CJ354 Endicott College

Transitional Justice from a Female Perspective

Last Monday I attended a screening at the CSGS of the film, Pray the Devil Back to Hell (, which tells the story of a group of Liberian women who attempted to put an end to the violence in Liberia, perpetuated by Charles Taylor’s regime and the group of rebels, LURD, trying to overthrow Taylor’s regime. The film credits the women with playing a large part in ensuring that the peace conference in Ghana occurred and that a peace treaty was signed. Additionally, the first female president in the African continent was elected shortly after all of these events occurred.

The blog for the movie ( links to another article on Slate where women in Togo used similar tactics to the women in Liberia, such as a sex strike, to encourage the resignation of Togo’s president.

Additionally, the International Center for Transitional Justice wrote a report titled “Liberia is Not Just a Man Thing: Transitional Justice Lessons for Women, Peace, and Security”, where they explored some transitional justice mechanisms from a gendered perspective, looking at how women have participated in and benefited from transitional justice processes and what reforms have been made to ensure that sexual crimes are not committed again.

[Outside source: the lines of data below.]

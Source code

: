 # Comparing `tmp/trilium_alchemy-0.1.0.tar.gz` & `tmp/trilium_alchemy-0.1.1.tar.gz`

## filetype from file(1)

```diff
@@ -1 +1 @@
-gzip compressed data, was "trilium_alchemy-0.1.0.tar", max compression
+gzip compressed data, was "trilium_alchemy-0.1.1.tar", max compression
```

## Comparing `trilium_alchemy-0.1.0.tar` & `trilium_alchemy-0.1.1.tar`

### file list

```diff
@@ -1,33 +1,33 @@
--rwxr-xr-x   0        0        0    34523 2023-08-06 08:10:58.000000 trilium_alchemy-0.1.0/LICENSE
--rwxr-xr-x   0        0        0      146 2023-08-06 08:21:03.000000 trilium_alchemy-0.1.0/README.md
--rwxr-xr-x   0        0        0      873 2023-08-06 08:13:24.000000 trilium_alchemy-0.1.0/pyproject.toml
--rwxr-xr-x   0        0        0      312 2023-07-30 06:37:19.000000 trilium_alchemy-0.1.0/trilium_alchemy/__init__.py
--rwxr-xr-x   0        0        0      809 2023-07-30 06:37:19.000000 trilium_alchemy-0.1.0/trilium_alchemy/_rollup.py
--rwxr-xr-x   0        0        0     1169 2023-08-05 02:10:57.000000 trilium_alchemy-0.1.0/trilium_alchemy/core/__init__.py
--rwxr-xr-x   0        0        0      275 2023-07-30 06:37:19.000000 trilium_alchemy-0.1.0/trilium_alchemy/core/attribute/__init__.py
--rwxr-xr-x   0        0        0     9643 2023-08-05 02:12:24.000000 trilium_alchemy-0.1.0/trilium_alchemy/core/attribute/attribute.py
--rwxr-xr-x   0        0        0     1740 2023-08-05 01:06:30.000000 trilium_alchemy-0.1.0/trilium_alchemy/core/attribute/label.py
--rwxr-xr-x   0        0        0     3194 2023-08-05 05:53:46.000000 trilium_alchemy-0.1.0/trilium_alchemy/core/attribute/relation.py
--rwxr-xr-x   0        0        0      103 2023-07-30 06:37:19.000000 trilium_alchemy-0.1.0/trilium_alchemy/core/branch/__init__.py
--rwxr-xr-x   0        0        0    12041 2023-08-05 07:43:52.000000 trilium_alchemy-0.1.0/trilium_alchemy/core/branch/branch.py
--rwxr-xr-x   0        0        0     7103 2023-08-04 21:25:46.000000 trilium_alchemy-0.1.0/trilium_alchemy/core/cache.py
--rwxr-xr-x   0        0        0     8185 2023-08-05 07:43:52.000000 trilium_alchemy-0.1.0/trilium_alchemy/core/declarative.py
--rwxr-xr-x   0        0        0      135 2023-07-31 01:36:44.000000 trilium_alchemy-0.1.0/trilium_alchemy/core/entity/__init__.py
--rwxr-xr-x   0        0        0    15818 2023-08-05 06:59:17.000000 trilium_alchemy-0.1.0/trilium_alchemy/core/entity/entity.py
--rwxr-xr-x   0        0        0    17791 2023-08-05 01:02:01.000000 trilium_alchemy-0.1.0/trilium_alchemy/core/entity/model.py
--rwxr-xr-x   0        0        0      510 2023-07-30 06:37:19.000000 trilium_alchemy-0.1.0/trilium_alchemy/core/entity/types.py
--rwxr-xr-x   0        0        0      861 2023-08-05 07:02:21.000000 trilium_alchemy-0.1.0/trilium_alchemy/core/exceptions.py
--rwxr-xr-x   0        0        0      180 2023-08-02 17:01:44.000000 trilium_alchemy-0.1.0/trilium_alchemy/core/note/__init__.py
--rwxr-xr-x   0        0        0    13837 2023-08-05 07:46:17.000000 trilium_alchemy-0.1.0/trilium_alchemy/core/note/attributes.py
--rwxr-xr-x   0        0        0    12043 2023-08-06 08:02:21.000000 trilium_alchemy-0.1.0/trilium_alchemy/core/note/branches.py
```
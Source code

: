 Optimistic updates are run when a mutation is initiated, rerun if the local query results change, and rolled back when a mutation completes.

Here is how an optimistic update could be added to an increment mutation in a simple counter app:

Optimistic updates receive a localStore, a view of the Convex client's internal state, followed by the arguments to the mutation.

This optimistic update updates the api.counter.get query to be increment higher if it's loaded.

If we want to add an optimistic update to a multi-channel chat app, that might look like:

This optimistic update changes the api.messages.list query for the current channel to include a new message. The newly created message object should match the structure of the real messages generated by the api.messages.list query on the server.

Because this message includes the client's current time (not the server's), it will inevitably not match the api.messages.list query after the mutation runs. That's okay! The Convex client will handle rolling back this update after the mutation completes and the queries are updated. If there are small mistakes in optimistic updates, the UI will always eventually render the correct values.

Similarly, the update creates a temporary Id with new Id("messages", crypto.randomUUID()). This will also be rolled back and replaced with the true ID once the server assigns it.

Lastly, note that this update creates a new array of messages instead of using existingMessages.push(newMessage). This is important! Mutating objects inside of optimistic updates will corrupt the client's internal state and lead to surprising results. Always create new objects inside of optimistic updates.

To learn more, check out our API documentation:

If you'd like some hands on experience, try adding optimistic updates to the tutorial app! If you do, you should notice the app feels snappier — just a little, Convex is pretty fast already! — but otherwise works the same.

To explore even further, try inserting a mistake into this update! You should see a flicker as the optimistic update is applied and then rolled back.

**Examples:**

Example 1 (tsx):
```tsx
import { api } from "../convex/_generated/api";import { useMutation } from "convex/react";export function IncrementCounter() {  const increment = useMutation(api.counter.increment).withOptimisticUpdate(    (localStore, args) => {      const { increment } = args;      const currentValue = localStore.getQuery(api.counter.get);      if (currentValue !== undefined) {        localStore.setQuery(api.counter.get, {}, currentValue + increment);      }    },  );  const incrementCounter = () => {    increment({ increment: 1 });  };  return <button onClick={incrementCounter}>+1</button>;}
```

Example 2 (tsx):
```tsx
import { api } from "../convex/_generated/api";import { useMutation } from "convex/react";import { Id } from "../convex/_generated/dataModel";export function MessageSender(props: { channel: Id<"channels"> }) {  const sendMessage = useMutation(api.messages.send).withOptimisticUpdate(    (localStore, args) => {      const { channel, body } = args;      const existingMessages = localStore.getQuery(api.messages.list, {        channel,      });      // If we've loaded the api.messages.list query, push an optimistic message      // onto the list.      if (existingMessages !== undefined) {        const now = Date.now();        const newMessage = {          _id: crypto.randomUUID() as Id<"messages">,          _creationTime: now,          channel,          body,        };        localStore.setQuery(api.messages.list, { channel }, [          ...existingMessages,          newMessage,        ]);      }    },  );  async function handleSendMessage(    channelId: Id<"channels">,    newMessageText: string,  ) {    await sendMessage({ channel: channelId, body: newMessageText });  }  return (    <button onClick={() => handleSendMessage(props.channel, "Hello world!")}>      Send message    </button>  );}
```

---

In the past, there has not been much specific attention paid to the punishment of perpetrators of sexual violence and reparations paid to women who have suffered from rape and other forms of sexual violence. Should special efforts be made to focus on women specifically during the transitional justice process? Should women be given priority in the truth-telling process during truth commissions? How can this problem of not fully punishing and providing reparations for sexual violence be solved?